Canlı cenaze gibi ortalıkta dolaşıyorum.
Hissetmiyorum.
Duymuyorum, adeta görmüyorum.
Beynim durmuş.
Sonra vicdan denen o ses, ayaklanıyor; beni kendime getiriyor.
Hemen mahkemesini kuruyor.
***
Kendi mahkememle başbaşayım.
Kendimi asıyorum, biçiyorum, kesmiyor…
Recm ediliyorum…
Ölümlerden ölüm beğeniyorum…
Suçumu biliyorum.
Günahım çok!
İçimdeki savaş tamtamlarının ayak sesleri, üzerimde acımasızca tepiniyor.
Tek suçum, babama, “…amasız, lakinsiz, fakatsız…” bakamamış olmam.
Bu da beni kahrediyor.
Nasıl kötü bir duygu, nasıl bir çaresizlik, zamanı geriye saramamak.
Kendimi paralıyorum.
İç dünyam paramparça…
Dışarda ki görüntüm, tepkisiz, ruhsuz.
Sonra nedense avazım çıktığı kadarıyla bağırıyorum.
Utanmadan, arlanmadan, gözyaşlarına boğuluyorum.
Ciğerimin yandığını saatler sonra anlıyorum.
“Babam, babam…” diyorum.
İki gündür “babam, babam” diyordum.
Tekrar odasına koşuyorum.
O uyumasına devam ediyor, yeniden alnına bir öpücük konduruyorum.
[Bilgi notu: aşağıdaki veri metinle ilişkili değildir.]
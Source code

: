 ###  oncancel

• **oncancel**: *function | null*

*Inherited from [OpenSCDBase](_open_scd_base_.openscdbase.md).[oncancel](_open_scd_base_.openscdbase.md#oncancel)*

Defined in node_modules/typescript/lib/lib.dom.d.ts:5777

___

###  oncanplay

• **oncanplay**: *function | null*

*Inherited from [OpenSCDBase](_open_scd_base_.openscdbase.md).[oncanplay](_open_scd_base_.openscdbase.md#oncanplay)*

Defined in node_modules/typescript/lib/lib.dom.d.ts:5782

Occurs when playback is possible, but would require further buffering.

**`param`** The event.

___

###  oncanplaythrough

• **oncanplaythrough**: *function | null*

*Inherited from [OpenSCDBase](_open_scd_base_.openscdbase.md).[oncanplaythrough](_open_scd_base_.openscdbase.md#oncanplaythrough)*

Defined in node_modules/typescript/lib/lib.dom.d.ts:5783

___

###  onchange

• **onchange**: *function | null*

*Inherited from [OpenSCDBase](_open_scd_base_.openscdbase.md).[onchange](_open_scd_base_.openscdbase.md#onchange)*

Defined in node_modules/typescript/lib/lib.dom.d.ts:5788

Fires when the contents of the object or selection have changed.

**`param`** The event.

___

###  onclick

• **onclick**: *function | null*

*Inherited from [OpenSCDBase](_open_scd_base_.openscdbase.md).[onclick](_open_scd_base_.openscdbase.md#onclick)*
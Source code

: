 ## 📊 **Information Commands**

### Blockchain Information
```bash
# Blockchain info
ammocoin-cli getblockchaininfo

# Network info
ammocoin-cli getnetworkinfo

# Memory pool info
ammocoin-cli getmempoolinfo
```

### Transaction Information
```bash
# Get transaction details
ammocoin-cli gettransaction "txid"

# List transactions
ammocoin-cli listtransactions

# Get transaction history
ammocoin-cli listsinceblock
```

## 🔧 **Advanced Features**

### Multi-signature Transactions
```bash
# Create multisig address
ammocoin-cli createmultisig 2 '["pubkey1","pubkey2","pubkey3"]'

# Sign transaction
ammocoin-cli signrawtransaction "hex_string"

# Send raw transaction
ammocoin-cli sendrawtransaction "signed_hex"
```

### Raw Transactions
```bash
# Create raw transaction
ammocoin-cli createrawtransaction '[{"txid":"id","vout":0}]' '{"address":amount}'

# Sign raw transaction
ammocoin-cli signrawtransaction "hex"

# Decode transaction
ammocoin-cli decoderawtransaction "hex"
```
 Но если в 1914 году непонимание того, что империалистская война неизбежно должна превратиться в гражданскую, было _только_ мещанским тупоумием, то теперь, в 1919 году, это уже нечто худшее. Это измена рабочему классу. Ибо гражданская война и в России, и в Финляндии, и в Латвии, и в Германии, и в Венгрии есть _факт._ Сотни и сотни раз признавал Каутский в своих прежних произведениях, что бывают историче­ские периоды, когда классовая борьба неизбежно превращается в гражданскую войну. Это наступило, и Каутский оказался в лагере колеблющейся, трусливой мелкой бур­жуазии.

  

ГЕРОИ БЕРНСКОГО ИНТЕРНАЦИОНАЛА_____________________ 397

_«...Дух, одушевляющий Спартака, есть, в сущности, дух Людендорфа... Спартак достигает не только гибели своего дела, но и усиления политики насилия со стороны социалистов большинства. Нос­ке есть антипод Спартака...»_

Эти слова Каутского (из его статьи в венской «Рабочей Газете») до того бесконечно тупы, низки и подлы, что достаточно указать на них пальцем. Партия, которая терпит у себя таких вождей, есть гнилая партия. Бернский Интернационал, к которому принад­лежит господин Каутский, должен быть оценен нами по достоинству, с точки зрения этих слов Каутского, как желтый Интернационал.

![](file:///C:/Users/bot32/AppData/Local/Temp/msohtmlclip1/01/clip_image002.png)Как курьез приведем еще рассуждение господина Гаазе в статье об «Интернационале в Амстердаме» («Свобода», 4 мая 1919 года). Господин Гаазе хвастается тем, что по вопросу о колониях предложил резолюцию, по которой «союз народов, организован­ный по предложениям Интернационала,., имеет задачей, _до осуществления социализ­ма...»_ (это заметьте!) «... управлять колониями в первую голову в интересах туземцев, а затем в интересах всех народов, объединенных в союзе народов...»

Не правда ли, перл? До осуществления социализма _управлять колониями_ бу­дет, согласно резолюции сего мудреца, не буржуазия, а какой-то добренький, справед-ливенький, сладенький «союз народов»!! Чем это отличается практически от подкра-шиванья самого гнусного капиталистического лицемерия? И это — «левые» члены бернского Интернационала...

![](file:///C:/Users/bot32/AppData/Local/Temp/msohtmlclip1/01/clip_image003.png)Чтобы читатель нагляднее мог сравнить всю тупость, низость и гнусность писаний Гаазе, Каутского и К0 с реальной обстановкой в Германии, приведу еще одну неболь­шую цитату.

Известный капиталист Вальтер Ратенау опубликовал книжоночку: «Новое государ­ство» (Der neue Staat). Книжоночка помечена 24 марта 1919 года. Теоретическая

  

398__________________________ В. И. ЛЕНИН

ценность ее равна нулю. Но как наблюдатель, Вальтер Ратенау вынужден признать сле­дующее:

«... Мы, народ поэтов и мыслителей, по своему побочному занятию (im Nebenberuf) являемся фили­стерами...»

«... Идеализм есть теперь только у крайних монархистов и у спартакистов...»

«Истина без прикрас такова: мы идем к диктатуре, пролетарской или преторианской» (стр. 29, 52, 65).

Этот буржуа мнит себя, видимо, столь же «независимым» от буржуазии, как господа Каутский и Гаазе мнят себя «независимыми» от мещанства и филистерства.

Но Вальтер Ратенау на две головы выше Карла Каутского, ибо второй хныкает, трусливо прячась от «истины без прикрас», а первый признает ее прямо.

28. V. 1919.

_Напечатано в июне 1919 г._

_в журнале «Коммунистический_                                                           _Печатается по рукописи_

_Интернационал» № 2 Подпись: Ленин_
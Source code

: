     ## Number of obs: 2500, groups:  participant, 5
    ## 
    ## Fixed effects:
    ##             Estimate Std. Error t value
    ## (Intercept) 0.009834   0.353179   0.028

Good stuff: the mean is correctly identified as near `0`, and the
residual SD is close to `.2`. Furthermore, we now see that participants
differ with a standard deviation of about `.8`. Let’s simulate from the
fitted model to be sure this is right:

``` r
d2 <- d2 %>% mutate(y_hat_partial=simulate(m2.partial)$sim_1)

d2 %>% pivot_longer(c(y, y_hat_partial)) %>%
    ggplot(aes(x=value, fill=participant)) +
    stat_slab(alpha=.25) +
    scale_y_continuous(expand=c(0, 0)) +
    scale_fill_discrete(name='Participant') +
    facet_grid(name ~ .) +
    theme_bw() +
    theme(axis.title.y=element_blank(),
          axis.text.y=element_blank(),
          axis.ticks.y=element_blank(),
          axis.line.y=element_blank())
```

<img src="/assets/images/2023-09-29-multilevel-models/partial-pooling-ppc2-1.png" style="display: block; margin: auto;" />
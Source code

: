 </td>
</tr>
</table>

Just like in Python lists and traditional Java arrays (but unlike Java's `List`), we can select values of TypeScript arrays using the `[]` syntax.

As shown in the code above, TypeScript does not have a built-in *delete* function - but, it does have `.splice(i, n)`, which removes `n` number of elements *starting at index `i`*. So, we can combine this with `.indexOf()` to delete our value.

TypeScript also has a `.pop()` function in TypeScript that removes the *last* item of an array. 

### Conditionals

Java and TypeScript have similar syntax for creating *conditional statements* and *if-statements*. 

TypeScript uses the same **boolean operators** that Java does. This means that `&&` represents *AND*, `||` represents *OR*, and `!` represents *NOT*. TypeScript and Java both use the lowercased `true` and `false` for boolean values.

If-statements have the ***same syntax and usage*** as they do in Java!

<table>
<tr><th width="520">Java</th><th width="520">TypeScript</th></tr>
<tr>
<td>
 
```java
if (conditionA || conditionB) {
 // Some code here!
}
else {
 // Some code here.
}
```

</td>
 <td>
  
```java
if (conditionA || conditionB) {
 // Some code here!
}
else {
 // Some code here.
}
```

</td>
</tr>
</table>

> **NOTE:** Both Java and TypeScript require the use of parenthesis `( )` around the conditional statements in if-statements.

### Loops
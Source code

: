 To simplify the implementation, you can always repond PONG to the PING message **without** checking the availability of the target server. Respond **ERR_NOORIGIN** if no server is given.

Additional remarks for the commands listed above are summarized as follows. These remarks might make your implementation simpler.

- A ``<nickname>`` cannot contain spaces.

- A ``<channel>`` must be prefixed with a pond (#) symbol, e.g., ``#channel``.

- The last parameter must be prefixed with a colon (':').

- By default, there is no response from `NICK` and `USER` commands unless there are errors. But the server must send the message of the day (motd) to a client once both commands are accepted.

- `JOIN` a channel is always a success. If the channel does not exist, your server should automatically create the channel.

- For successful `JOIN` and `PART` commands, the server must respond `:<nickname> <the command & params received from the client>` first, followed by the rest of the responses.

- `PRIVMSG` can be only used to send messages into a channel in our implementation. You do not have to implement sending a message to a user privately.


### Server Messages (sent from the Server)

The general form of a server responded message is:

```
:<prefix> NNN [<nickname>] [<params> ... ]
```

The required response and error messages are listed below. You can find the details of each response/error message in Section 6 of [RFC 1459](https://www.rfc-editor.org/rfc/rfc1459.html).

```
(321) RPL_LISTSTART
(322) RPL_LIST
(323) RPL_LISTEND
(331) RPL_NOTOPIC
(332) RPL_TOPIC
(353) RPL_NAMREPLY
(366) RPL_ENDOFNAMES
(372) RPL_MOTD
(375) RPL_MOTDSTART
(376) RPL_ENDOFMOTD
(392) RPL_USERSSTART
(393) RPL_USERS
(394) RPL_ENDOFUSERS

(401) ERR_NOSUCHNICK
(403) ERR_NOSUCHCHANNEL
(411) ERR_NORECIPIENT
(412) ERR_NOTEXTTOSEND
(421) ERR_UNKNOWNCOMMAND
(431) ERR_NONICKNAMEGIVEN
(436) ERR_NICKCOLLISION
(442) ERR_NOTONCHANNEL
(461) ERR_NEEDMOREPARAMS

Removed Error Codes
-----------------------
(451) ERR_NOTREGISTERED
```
Yanakları al, al elma gibi.
Bütün acıları, sızıları bitmiş…
Bizden kurtulmuş olarak…
***
Kendimi afetmiyorum.
İçimde bir yangın, büyüdükçe büyüyor, gelen giden sorular, "keşkelerle, acabalarla" boğuşurken, o diğerleri yangına körükle gidiyorlar, birer kibritte onlar çakıyor.
Huma kuşu türküsüne sarılıyorum…
Söyleyip söyleyip böğrüme hançeri saplıyorum.
Kanatıyorum ama bana mısın demiyor.
***
30 Eylül günü babam için yazdığım yazıyı yüksek sesle, evdekilerine okuyorum, ağlıyorum, okuyorum ağlıyorum.
Babamın penceresinden, diye.
Yayınlamayacağım.
Belki daha sonra.
***
Babamı mutlu edemedim.
6 Çocuğu vardı ve bir tek ben ve Zeynel’e kalmıştı babam.
Paylaşılsaydı…
Babamda üzülmezdi, mutlu ölürdü.
***
Son bir ayda Rabia geldi eve…
İyi kötü yemeklerini vermeye, altını birlikte temizlemeye başladık.
Nasıl rahatlamıştık.
Tek elle yapılan işle, iki elle yapılan iş arasında meğer dağlar kadar fark varmış.
Üçümüzde kuş gibi hafiftik.
Belkide babamda hiç üzülmeyecek, kendini yük saymayacaktı.
***
Bugün ben çok yaralıyım,
Üzgünüm…
Küskünüm…
Kırgınım…
Dünyaya, yaşanmışlıklara…
Duygusal adaletsizliklere…
Amasız, fakatsiz, lakinsiz
Babama bakamayışıma…
Hem baktım, hep üzdüm.
***
Gitti işte, bitti işte…
Şimdi sor hesabını, bir baba bulda sor hesabını..
Diyorum kendi kendime.
***
Kendimi en acımasız maddelerle yargılıyorum.
Yargılamaktan kötü, cehennemin en dip kuyularına atıyorum kendimi.
Ben babamı kaybettim.
Daha önce de annemi...
Onrdan sonra gencecik kardeşimi toprağa vermişim.
Sığınacağım yeryüzündeki limanlarımı kaybetmişim ben.
***
Kurtuldu.
Acılarından..
Bu dünyadan,
Kötü insanlardan,
Vefasızlıklardan,
Daha çokta…
Bizden…
***
Beni afet baba,
Büyükler hep afedicidir ...
Seni anlamaya hiç çalışmadık.
Artık gözümden, gönlümden düşen düşene…
Mekanın cennet, Hz. Peygamber Şefaatçin olsun, ben seni incittim, yüce rabbim seni incitmesin babam.